Find the line with "Using $\lambda=15$, run" in the entries below, then output every line from it down to the line with "Neutrino physics is", exactly and with no pictures.
════
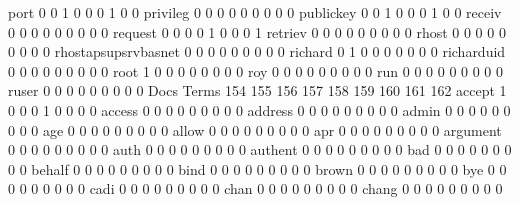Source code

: \documentclass[compress,8pt]{beamer}
\begin{document}
\begin{frame}
\begin{Schunk}
  port                                       0   0   1   0   0   0   1   0   0
  privileg                                   0   0   0   0   0   0   0   0   0
  publickey                                  0   0   1   0   0   0   1   0   0
  receiv                                     0   0   0   0   0   0   0   0   0
  request                                    0   0   0   0   1   0   0   0   1
  retriev                                    0   0   0   0   0   0   0   0   0
  rhost                                      0   0   0   0   0   0   0   0   0
  rhostapsupsrvbasnet                        0   0   0   0   0   0   0   0   0
  richard                                    0   1   0   0   0   0   0   0   0
  richarduid                                 0   0   0   0   0   0   0   0   0
  root                                       1   0   0   0   0   0   0   0   0
  roy                                        0   0   0   0   0   0   0   0   0
  run                                        0   0   0   0   0   0   0   0   0
  ruser                                      0   0   0   0   0   0   0   0   0
                                          Docs
Terms                                      154 155 156 157 158 159 160 161 162
  accept                                     1   0   0   0   1   0   0   0   0
  access                                     0   0   0   0   0   0   0   0   0
  address                                    0   0   0   0   0   0   0   0   0
  admin                                      0   0   0   0   0   0   0   0   0
  age                                        0   0   0   0   0   0   0   0   0
  allow                                      0   0   0   0   0   0   0   0   0
  apr                                        0   0   0   0   0   0   0   0   0
  argument                                   0   0   0   0   0   0   0   0   0
  auth                                       0   0   0   0   0   0   0   0   0
  authent                                    0   0   0   0   0   0   0   0   0
  bad                                        0   0   0   0   0   0   0   0   0
  behalf                                     0   0   0   0   0   0   0   0   0
  bind                                       0   0   0   0   0   0   0   0   0
  brown                                      0   0   0   0   0   0   0   0   0
  bye                                        0   0   0   0   0   0   0   0   0
  cadi                                       0   0   0   0   0   0   0   0   0
  chan                                       0   0   0   0   0   0   0   0   0
  chang                                      0   0   0   0   0   0   0   0   0

\end{Schunk}
\end{frame}
\end{document}
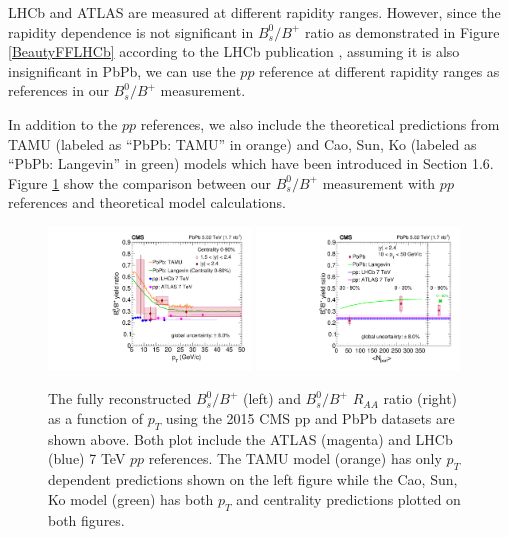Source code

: LHCb and ATLAS are measured at different rapidity ranges. However, since the rapidity dependence is not significant in $B^0_s/B^+$ ratio as demonstrated in Figure \ref{BeautyFFLHCb} according to the LHCb publication \cite{LHCbFF}, assuming it is also insignificant in PbPb, we can use the $pp$ reference at different rapidity ranges as references in our $B^0_s/B^+$ measurement.

In addition to the $pp$ references, we also include the theoretical predictions from TAMU (labeled as ``PbPb: TAMU'' in orange) and Cao, Sun, Ko (labeled as ``PbPb: Langevin'' in green) models which have been introduced in Section 1.6. Figure \ref{FinalResults} show the comparison between our $B^0_s/B^+$ measurement with $pp$ references and theoretical model calculations. 

\begin{figure}[hbtp]
\begin{center}
\includegraphics[width=0.48\textwidth]{Figures/Chapter6/ratio_vsPt_ref1_1.pdf}
\includegraphics[width=0.48\textwidth]{Figures/Chapter6/ratio_vsCent_ref1.pdf}
\caption{The fully reconstructed $B^0_s/B^+$ (left) and $B^0_s/B^+$ $R_{AA}$ ratio (right) as a function of $p_T$ using the 2015 CMS pp and PbPb datasets are shown above. Both plot include the ATLAS (magenta) and LHCb (blue) 7 TeV $pp$ references. The TAMU model (orange) has only $p_T$ dependent predictions shown on the left figure while the Cao, Sun, Ko model (green) has both $p_T$ and centrality predictions plotted on both figures.}
\label{FinalResults}
\end{center}
\end{figure}   
 

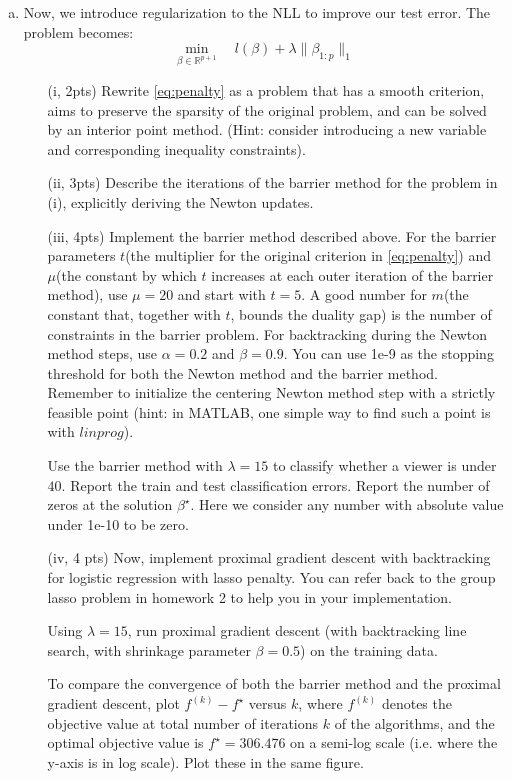 \documentclass{article}
\theoremstyle{remark}
\theoremstyle{definition}
\begin{document}
\begin{enumerate}[(a)]
    \item Now, we introduce regularization to the NLL to improve our test error. The problem becomes:
    \begin{equation}
		\min_{\beta \in \mathbb{R}^{p+1}} \quad l(\beta) + \lambda\|\beta_{1:p}\|_1
	\label{eq:penalty}
	\end{equation}
	    \begin{enumerate}
	    \item[(i, 2pts)] Rewrite \eqref{eq:penalty} as a problem that has a smooth criterion, aims to preserve the sparsity of the original problem, and can be solved by an interior point method. (Hint: consider introducing a new variable and corresponding inequality constraints).
	    \item[(ii, 3pts)] Describe the iterations of the barrier method for the problem in (i), explicitly deriving the Newton updates.
	    \item[(iii, 4pts)] Implement the barrier method described above. For the barrier parameters $t$(the multiplier for the original criterion in \eqref{eq:penalty}) and $\mu$(the constant by which $t$ increases at each outer iteration of the barrier method), use $\mu=20$ and start with $t=5$. A good number for $m$(the constant that, together with $t$, bounds the duality gap) is the number of constraints in the barrier problem. For backtracking during the Newton method steps, use $\alpha=0.2$ and $\beta=0.9$. You can use 1e-9 as the stopping threshold for both the Newton method and the barrier method. Remember to initialize the centering Newton method step with a strictly feasible point (hint: in MATLAB, one simple way to find such a point is with $linprog$).
    
	    Use the barrier method with $\lambda=15$ to classify whether a viewer is under $40$. Report the train and test classification errors. Report the number of zeros at the solution $\beta^{\star}$. Here we consider any number with absolute value under 1e-10 to be zero.
	    
	    \item[(iv, 4 pts)] Now, implement proximal gradient descent with backtracking for logistic regression with lasso penalty. You can refer back to the group lasso problem in homework 2 to help you in your implementation.

      Using $\lambda=15$, run proximal gradient descent (with backtracking line search, with shrinkage parameter $\beta=0.5$) on the training data.
	    
	    To compare the convergence of both the barrier method and the proximal gradient descent, plot $f^{(k)} - f^{\star}$ versus $k$,  where $f^{(k)}$ denotes the objective value at total number of iterations $k$ of the algorithms, and the optimal objective value is $f^\star = 306.476$ on a semi-log scale (i.e. where the y-axis is in log scale). Plot these in the same figure. 


\end{enumerate}
\end{enumerate}
\end{document}
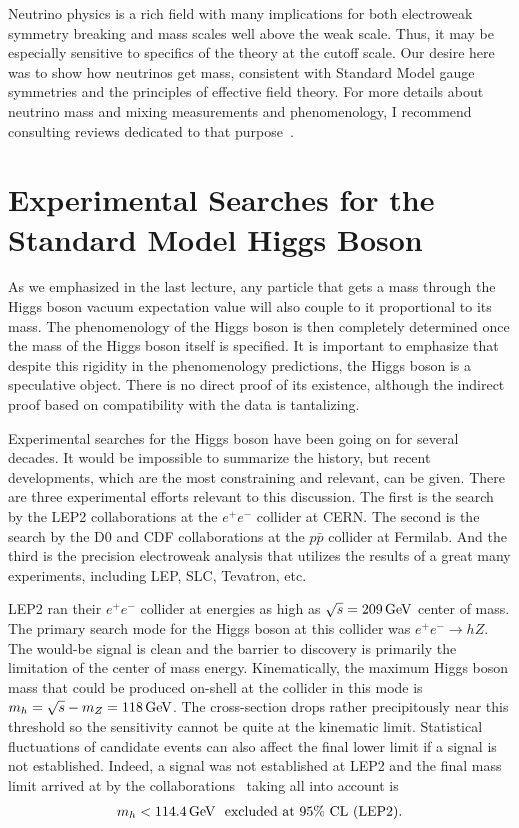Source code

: \documentclass[12pt]{article}
\def\beq{\begin{eqnarray}}
\def\eeq{\end{eqnarray}}
\def\xsection#1{\section{#1}}
\def\gev{\, {\rm GeV}}
\begin{document}
Neutrino physics is a rich field with many implications for both electroweak symmetry breaking and mass scales well above the weak scale. Thus, it may be especially sensitive to specifics of the theory at the cutoff scale.  Our desire here was to show how neutrinos get mass, consistent with Standard Model gauge symmetries and the principles of effective field theory. For more details about neutrino mass and mixing measurements and phenomenology, I recommend consulting reviews dedicated to that purpose~\cite{neutrino reviews, Kayser PDG}.


\xsection{Experimental Searches for the Standard Model Higgs Boson}

As we emphasized in the last lecture, any particle that gets a mass through the Higgs boson vacuum expectation value will also couple to it proportional to its mass. The phenomenology of the Higgs boson is then completely determined once the mass of the Higgs boson itself is specified. It is important to emphasize that despite this rigidity in the phenomenology predictions, the Higgs boson is a speculative object. There is no direct proof of its existence, although the indirect proof based on compatibility with the data is tantalizing.  

Experimental searches for the Higgs boson have been going on for several decades. It would be impossible to summarize the history, but recent developments, which are the most constraining and relevant, can be given. There are three experimental efforts relevant to this discussion. The first is the search by the LEP2 collaborations at the $e^+e^-$ collider at CERN. The second is the search by the D0 and CDF collaborations at the $p\bar p$ collider at Fermilab. And the third is the precision electroweak analysis that utilizes the results of a great many experiments, including LEP, SLC, Tevatron, etc.

LEP2 ran their $e^+e^-$ collider at energies as high as $\sqrt{s}=209\gev$ center of mass.  The primary search mode for the Higgs boson at this collider was $e^+e^-\to hZ$. The would-be signal is clean and the barrier to discovery is primarily the limitation of the center of mass energy. Kinematically, the maximum Higgs boson mass that could be produced on-shell at the collider in this mode is $m_h=\sqrt{s}-m_Z=118\gev$. The cross-section drops rather precipitously near this threshold so the sensitivity cannot be quite at the kinematic limit. Statistical fluctuations of candidate events can also affect the final lower limit if a signal is not established. Indeed, a signal was not established at LEP2 and the final mass limit arrived at by the collaborations~\cite{Barate:2003sz} taking all into account is
\beq
m_h< 114.4\gev~~{\rm excluded~ at}~95\% ~{\rm CL}~{\rm (LEP2)}.
\eeq
\end{document}
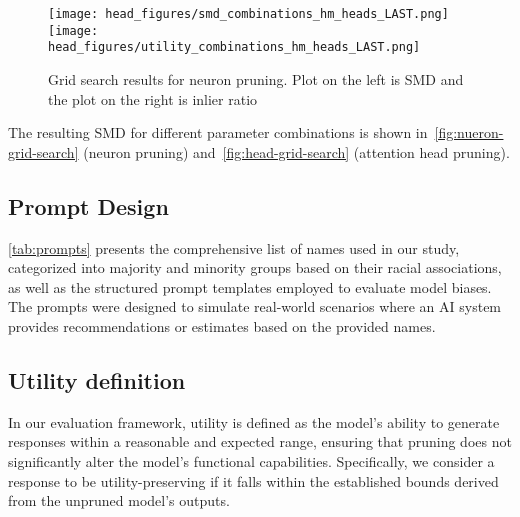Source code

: \begin{figure}[t]
    \centering
    \texttt{[image: head\_figures/smd\_combinations\_hm\_heads\_LAST.png]}
    \texttt{[image: head\_figures/utility\_combinations\_hm\_heads\_LAST.png]}
    \caption{Grid search results for neuron pruning. Plot on the left is SMD and the plot on the right is inlier ratio}
    \label{fig:head-grid-search}
\end{figure}

The resulting SMD for different parameter combinations is shown in~\autoref{fig:nueron-grid-search} (neuron pruning) and~\autoref{fig:head-grid-search} (attention head pruning). 


\subsection{Prompt Design}
\label{app-promptDesign}

\autoref{tab:prompts} presents the comprehensive list of names used in our study, categorized into majority and minority groups based on their racial associations, as well as the structured prompt templates employed to evaluate model biases. The prompts were designed to simulate real-world scenarios where an AI system provides recommendations or estimates based on the provided names. 



\subsection{Utility definition}
\label{app-utility}

In our evaluation framework, utility is defined as the model's ability to generate responses within a reasonable and expected range, ensuring that pruning does not significantly alter the model's functional capabilities. Specifically, we consider a response to be utility-preserving if it falls within the established bounds derived from the unpruned model's outputs.

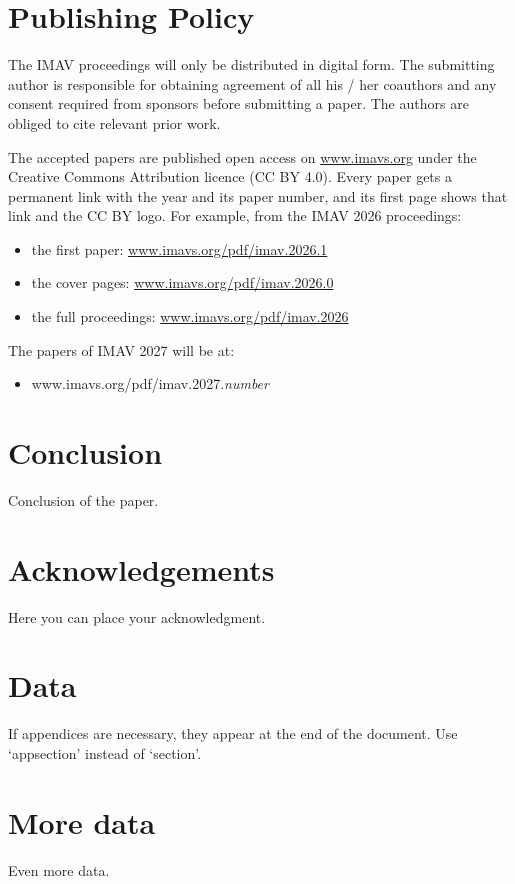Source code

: \documentclass{article}
\begin{document}
\section{Publishing Policy}
The IMAV proceedings will only be distributed in digital form. The submitting author is responsible for obtaining agreement of all his / her coauthors and any consent required from sponsors before submitting a paper. The authors are obliged to cite relevant prior work.

The accepted papers are published open access on \href{https://www.imavs.org/}{www.imavs.org} under the Creative Commons Attribution licence (CC BY 4.0). Every paper gets a permanent link with the year and its paper number, and its first page shows that link and the CC BY logo. For example, from the IMAV 2026 proceedings:
\begin{itemize}
\item the first paper: \href{https://www.imavs.org/pdf/imav.2026.1}{www.imavs.org/pdf/imav.2026.1}
\item the cover pages: \href{https://www.imavs.org/pdf/imav.2026.0}{www.imavs.org/pdf/imav.2026.0}
\item the full proceedings: \href{https://www.imavs.org/pdf/imav.2026}{www.imavs.org/pdf/imav.2026}
\end{itemize}
The papers of IMAV 2027 will be at:
\begin{itemize}
\item www.imavs.org/pdf/imav.2027.\textit{number}
\end{itemize}

\section{Conclusion}
Conclusion of the paper.

\section*{Acknowledgements}
Here you can place your acknowledgment.




\appendix
\newcommand{\appsection}[1]{\let\oldthesection\thesection
  \renewcommand{\thesection}{Appendix \oldthesection:}
  \section{#1}\let\thesection\oldthesection}

\appsection{Data}
If appendices are necessary, they appear at the end of the document. Use `appsection' instead of `section'.
\appsection{More data}
Even more data.
\end{document}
════
# RESULT FOR THIS TASK:
      Using $\lambda=15$, run proximal gradient descent (with backtracking line search, with shrinkage parameter $\beta=0.5$) on the training data.
	    
	    To compare the convergence of both the barrier method and the proximal gradient descent, plot $f^{(k)} - f^{\star}$ versus $k$,  where $f^{(k)}$ denotes the objective value at total number of iterations $k$ of the algorithms, and the optimal objective value is $f^\star = 306.476$ on a semi-log scale (i.e. where the y-axis is in log scale). Plot these in the same figure. 


\end{enumerate}
\end{enumerate}
\end{document}
Source code

: \documentclass[12pt]{article}
\def\beq{\begin{eqnarray}}
\def\eeq{\end{eqnarray}}
\def\xsection#1{\section{#1}}
\def\gev{\, {\rm GeV}}
\begin{document}
Neutrino physics is a rich field with many implications for both electroweak symmetry breaking and mass scales well above the weak scale. Thus, it may be especially sensitive to specifics of the theory at the cutoff scale.  Our desire here was to show how neutrinos get mass, consistent with Standard Model gauge symmetries and the principles of effective field theory. For more details about neutrino mass and mixing measurements and phenomenology, I recommend consulting reviews dedicated to that purpose~\cite{neutrino reviews, Kayser PDG}.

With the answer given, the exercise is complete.